**Exercise description:**
Since only part of the material is needed, please repeat exactly the line that includes "### Lentitud o fallos en las peticiones" and every line after it, up to the last.

---*---

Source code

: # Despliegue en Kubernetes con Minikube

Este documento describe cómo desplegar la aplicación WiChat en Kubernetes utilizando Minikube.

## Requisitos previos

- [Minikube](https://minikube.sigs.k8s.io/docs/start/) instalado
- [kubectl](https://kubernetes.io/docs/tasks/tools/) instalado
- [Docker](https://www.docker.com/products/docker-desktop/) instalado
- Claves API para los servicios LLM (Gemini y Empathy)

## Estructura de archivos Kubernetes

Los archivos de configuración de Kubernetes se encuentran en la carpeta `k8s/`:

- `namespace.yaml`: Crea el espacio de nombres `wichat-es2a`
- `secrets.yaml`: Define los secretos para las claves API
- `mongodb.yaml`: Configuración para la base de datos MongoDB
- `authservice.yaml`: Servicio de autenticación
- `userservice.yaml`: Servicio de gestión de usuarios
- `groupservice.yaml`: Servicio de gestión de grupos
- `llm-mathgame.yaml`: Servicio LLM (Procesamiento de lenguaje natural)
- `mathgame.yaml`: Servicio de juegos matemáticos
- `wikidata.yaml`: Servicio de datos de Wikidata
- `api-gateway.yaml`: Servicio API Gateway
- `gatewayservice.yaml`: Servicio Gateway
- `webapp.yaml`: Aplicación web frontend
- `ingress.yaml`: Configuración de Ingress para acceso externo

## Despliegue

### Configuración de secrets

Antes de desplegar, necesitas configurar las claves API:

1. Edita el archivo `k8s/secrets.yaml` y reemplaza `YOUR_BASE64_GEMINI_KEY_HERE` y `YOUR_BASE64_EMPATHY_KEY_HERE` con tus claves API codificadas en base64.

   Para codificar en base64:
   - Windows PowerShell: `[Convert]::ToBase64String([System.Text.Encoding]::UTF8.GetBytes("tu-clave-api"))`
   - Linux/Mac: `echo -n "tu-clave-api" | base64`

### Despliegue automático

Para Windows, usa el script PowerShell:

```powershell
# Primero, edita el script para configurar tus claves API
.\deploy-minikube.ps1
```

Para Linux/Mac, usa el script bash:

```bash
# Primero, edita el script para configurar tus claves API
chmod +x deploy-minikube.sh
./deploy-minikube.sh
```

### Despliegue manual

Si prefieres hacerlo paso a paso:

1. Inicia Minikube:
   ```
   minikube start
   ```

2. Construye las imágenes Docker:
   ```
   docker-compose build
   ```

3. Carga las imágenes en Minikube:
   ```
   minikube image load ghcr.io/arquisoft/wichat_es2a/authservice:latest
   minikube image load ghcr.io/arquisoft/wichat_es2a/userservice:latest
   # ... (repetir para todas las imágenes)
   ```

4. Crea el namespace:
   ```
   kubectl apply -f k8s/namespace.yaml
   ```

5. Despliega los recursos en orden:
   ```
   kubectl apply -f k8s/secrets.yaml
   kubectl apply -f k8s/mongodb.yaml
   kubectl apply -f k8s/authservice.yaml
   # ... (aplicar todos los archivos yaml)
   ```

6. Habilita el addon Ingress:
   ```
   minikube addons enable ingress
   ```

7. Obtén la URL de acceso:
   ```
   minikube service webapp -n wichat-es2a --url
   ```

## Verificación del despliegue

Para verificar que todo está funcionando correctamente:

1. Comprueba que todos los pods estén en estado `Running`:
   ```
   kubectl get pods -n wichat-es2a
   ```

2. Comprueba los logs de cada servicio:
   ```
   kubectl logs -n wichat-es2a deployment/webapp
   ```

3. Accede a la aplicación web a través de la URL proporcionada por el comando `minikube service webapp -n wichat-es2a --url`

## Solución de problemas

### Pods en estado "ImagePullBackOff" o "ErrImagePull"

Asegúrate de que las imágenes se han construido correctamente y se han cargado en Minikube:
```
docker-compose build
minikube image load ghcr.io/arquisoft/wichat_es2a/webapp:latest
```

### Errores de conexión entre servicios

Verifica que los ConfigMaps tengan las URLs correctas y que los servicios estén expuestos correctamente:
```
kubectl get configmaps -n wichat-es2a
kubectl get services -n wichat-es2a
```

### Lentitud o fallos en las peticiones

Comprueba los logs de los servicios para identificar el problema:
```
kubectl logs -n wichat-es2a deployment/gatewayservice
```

---*---

**Answer for the task:**
### Lentitud o fallos en las peticiones

Comprueba los logs de los servicios para identificar el problema:
```
kubectl logs -n wichat-es2a deployment/gatewayservice
```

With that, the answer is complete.